How to Eliminate Pre‑Experiment Bias and Find the Optimal AB Test Grouping
This article explains how pre‑experiment bias can distort AB test results and introduces a suite of techniques—including AA retrospective analysis, SeedFinder optimal random grouping, variance reduction, and an offline splitting algorithm—to create homogeneous test groups and improve experiment reliability.
Introduction
In many AB experiments at Huolala, coarse segmentation or insufficient experimental units cause large pre‑experiment bias (Pre‑Experiment Bias) between treatment and control groups.
Pre‑Experiment Bias and Mitigation Techniques
Microsoft’s Edge experiment showed that historical data can reveal and address pre‑experiment bias, reducing false‑positive results. Three key techniques are introduced:
AA Retrospective – compute metric differences between groups before the experiment to detect bias.
SeedFinder (Optimal Random Grouping) – generate many random seeds, evaluate group homogeneity on core metrics, and select the seed with minimal difference.
Variance Reduction – increase metric sensitivity and further diminish pre‑experiment differences.
Offline Splitting Concept
Building on SeedFinder, an offline splitting method groups users or drivers into multiple cohorts with minimal historical differences, leveraging the correlation between past and experimental behavior to improve AB test reliability.
Step‑by‑Step Workflow
Define Experiment Subjects – ensure subjects satisfy SUTVA assumptions and choose appropriate splitting units (user, driver, or space).

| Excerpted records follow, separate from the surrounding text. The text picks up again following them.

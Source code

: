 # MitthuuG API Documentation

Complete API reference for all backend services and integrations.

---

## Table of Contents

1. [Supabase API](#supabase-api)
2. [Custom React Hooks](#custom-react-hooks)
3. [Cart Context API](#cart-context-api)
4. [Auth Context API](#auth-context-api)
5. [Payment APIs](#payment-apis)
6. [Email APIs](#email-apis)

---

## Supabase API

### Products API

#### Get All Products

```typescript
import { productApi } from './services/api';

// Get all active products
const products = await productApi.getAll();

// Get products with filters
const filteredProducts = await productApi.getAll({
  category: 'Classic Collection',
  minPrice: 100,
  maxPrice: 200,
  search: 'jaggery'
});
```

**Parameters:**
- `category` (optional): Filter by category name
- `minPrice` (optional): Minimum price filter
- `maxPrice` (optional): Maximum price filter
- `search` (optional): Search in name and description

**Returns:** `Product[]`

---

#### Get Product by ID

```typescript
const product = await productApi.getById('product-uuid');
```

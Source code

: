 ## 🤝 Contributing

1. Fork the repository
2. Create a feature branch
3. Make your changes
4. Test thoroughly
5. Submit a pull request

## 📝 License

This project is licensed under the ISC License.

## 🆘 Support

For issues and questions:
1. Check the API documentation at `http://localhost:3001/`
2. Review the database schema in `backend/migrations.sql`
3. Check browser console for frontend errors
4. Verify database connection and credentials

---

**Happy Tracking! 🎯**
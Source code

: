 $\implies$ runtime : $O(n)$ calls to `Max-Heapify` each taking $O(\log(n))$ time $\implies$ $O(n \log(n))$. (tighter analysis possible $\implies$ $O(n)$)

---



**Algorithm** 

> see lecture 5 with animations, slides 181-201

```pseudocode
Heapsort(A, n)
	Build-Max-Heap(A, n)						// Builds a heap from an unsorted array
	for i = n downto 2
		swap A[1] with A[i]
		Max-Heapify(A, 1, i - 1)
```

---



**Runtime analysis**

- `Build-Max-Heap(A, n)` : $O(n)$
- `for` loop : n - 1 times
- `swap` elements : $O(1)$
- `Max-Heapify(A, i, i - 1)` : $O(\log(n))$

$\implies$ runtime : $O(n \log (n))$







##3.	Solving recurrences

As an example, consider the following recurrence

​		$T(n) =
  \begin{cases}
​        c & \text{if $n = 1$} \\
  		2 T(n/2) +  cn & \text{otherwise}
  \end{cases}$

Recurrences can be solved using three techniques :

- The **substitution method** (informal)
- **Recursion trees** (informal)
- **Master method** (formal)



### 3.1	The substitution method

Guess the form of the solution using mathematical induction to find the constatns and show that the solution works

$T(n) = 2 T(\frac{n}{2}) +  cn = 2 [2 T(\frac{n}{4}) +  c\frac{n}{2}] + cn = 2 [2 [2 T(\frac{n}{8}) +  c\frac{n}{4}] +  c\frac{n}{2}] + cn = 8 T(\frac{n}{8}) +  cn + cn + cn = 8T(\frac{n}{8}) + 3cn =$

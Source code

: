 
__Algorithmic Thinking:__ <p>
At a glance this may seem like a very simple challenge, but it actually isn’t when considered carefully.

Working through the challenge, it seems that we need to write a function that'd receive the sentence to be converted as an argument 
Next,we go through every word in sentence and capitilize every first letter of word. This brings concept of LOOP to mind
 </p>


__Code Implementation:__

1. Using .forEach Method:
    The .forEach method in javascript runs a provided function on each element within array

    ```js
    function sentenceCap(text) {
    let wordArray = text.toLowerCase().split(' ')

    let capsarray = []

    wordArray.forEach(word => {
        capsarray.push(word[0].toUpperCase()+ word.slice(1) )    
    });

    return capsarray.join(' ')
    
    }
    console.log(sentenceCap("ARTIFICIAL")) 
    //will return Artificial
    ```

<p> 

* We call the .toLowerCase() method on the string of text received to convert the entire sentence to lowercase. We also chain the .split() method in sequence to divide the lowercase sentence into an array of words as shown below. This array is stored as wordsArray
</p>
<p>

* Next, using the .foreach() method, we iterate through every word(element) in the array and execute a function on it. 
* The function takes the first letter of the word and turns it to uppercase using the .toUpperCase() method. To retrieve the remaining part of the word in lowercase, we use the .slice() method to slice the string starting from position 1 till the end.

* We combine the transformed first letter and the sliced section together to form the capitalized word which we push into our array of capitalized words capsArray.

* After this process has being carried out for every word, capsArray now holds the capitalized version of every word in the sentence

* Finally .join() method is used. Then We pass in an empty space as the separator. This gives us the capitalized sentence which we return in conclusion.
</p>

Set Splitting Parameters – decide number of groups, traffic ratios, core metrics, historical data windows, homogeneity criteria, random seed range, and, for spatiotemporal splits, the rotation order.

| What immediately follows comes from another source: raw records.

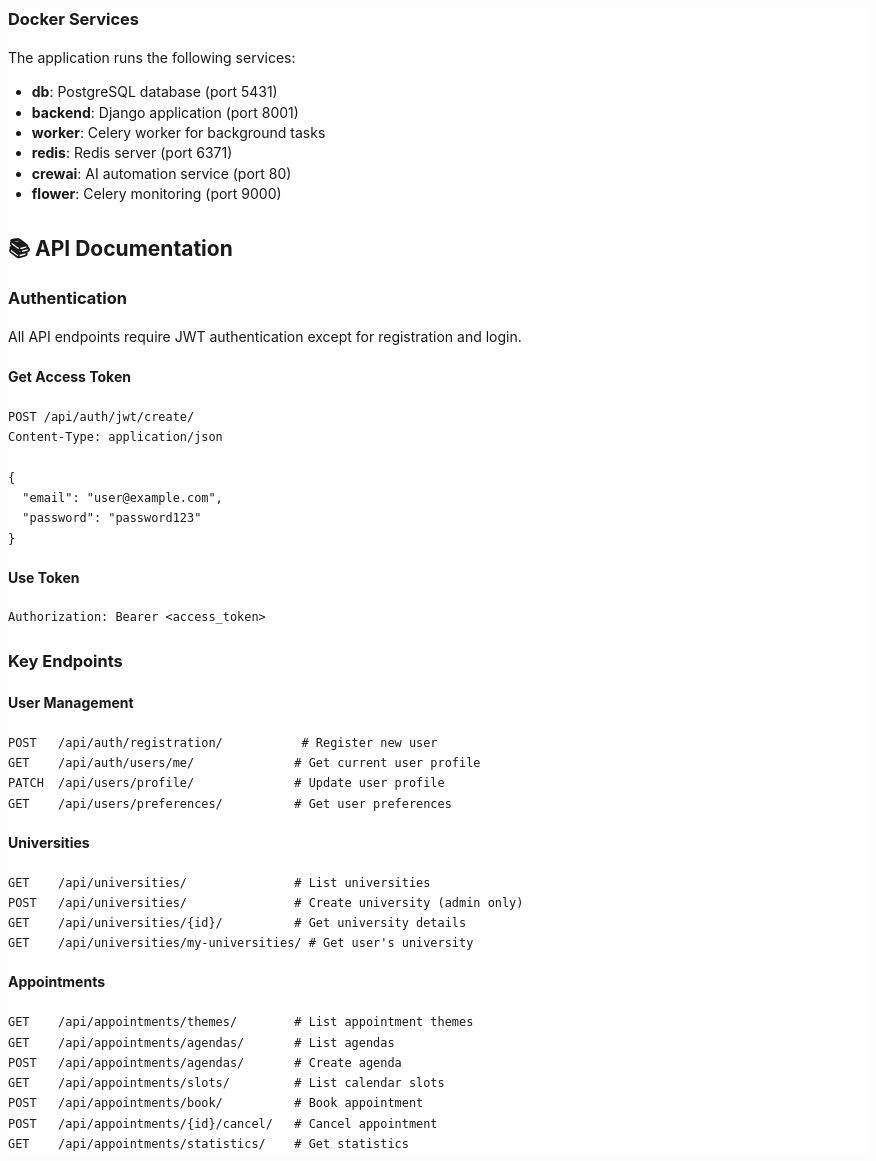 ### Docker Services

The application runs the following services:

- **db**: PostgreSQL database (port 5431)
- **backend**: Django application (port 8001)
- **worker**: Celery worker for background tasks
- **redis**: Redis server (port 6371)
- **crewai**: AI automation service (port 80)
- **flower**: Celery monitoring (port 9000)

## 📚 API Documentation

### Authentication

All API endpoints require JWT authentication except for registration and login.

#### Get Access Token
```http
POST /api/auth/jwt/create/
Content-Type: application/json

{
  "email": "user@example.com",
  "password": "password123"
}
```

#### Use Token
```http
Authorization: Bearer <access_token>
```

### Key Endpoints

#### User Management
```http
POST   /api/auth/registration/           # Register new user
GET    /api/auth/users/me/              # Get current user profile
PATCH  /api/users/profile/              # Update user profile
GET    /api/users/preferences/          # Get user preferences
```

#### Universities
```http
GET    /api/universities/               # List universities
POST   /api/universities/               # Create university (admin only)
GET    /api/universities/{id}/          # Get university details
GET    /api/universities/my-universities/ # Get user's university
```

#### Appointments
```http
GET    /api/appointments/themes/        # List appointment themes
GET    /api/appointments/agendas/       # List agendas
POST   /api/appointments/agendas/       # Create agenda
GET    /api/appointments/slots/         # List calendar slots
POST   /api/appointments/book/          # Book appointment
POST   /api/appointments/{id}/cancel/   # Cancel appointment
GET    /api/appointments/statistics/    # Get statistics
```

Generate Splitting Schemes – use random search or operations‑research optimization (e.g., genetic algorithms) to create candidate schemes, evaluate homogeneity on training data, and retain those meeting the criteria.

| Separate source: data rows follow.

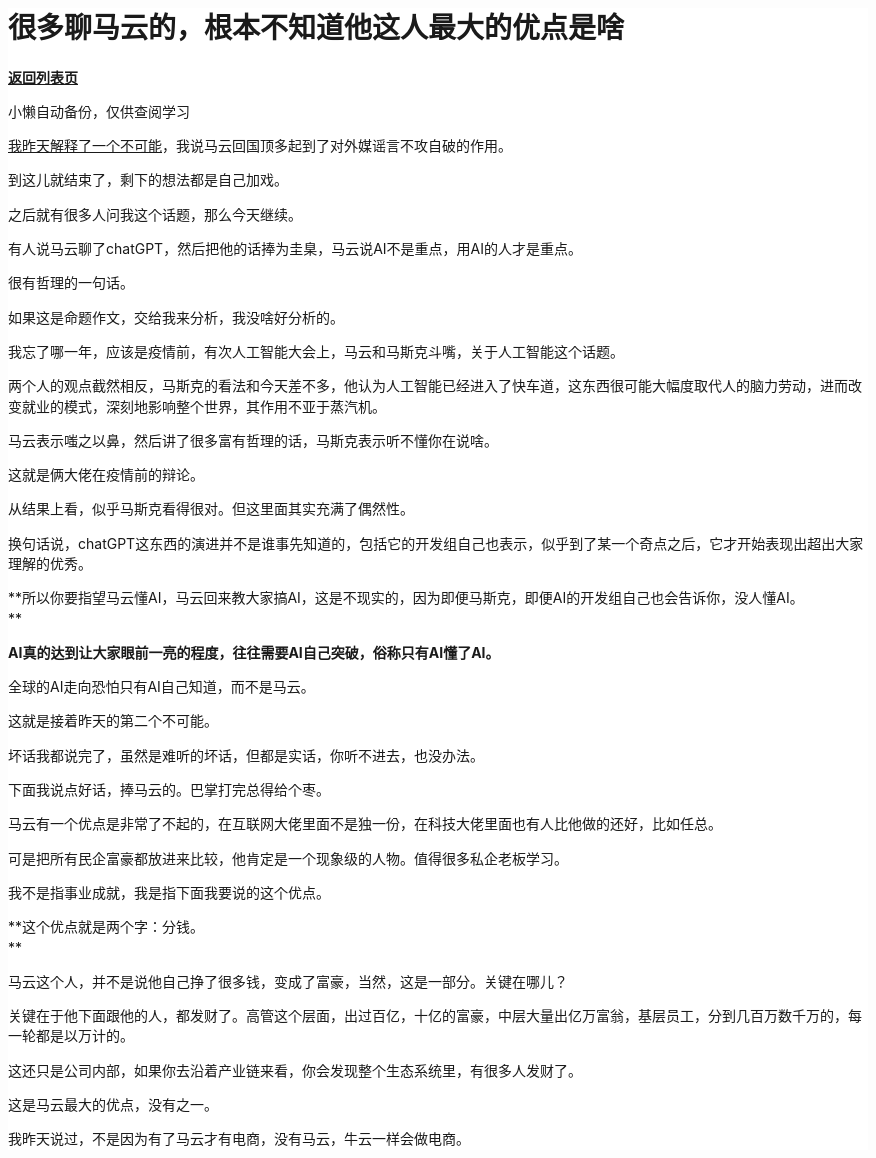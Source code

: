 # 很多聊马云的，根本不知道他这人最大的优点是啥

[**返回列表页**](/gzh/记忆承载)

小懒自动备份，仅供查阅学习

[我昨天解释了一个不可能](http://mp.weixin.qq.com/s?__biz=MzU0MjYwNDU2Mw==&mid=2247510239&idx=2&sn=bd13e7df53390e6f3ceaefc126d817da&chksm=fb1ac4a3cc6d4db5821839bf24879845ed832778b351878242e33a06ea12c2049e07387cc6b0&scene=21#wechat_redirect)，我说马云回国顶多起到了对外媒谣言不攻自破的作用。  

到这儿就结束了，剩下的想法都是自己加戏。

之后就有很多人问我这个话题，那么今天继续。  

有人说马云聊了chatGPT，然后把他的话捧为圭臬，马云说AI不是重点，用AI的人才是重点。  

很有哲理的一句话。

如果这是命题作文，交给我来分析，我没啥好分析的。  

我忘了哪一年，应该是疫情前，有次人工智能大会上，马云和马斯克斗嘴，关于人工智能这个话题。  

两个人的观点截然相反，马斯克的看法和今天差不多，他认为人工智能已经进入了快车道，这东西很可能大幅度取代人的脑力劳动，进而改变就业的模式，深刻地影响整个世界，其作用不亚于蒸汽机。  

马云表示嗤之以鼻，然后讲了很多富有哲理的话，马斯克表示听不懂你在说啥。  

这就是俩大佬在疫情前的辩论。

从结果上看，似乎马斯克看得很对。但这里面其实充满了偶然性。  

换句话说，chatGPT这东西的演进并不是谁事先知道的，包括它的开发组自己也表示，似乎到了某一个奇点之后，它才开始表现出超出大家理解的优秀。  

 **所以你要指望马云懂AI，马云回来教大家搞AI，这是不现实的，因为即便马斯克，即便AI的开发组自己也会告诉你，没人懂AI。  
**

 **AI真的达到让大家眼前一亮的程度，往往需要AI自己突破，俗称只有AI懂了AI。**  

全球的AI走向恐怕只有AI自己知道，而不是马云。  

这就是接着昨天的第二个不可能。  

坏话我都说完了，虽然是难听的坏话，但都是实话，你听不进去，也没办法。  

下面我说点好话，捧马云的。巴掌打完总得给个枣。

马云有一个优点是非常了不起的，在互联网大佬里面不是独一份，在科技大佬里面也有人比他做的还好，比如任总。

可是把所有民企富豪都放进来比较，他肯定是一个现象级的人物。值得很多私企老板学习。  

我不是指事业成就，我是指下面我要说的这个优点。

 **这个优点就是两个字：分钱。  
**

马云这个人，并不是说他自己挣了很多钱，变成了富豪，当然，这是一部分。关键在哪儿？  

关键在于他下面跟他的人，都发财了。高管这个层面，出过百亿，十亿的富豪，中层大量出亿万富翁，基层员工，分到几百万数千万的，每一轮都是以万计的。

这还只是公司内部，如果你去沿着产业链来看，你会发现整个生态系统里，有很多人发财了。  

这是马云最大的优点，没有之一。

我昨天说过，不是因为有了马云才有电商，没有马云，牛云一样会做电商。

Evaluate Designs – on test dates, output relative metric differences and p‑values for each viable scheme, allowing users to select the best one.
Case Study
A comparison between simple random sampling and controlled pre‑experiment difference sampling shows that the latter yields tighter distributions around zero, indicating higher homogeneity and more reliable experimental outcomes.
Summary
Pre‑experiment bias can severely affect AB test validity. By combining AA retrospective analysis, SeedFinder optimal random grouping, variance reduction, and offline splitting, Huolala achieved more reliable experiments and better evaluation of intervention effects.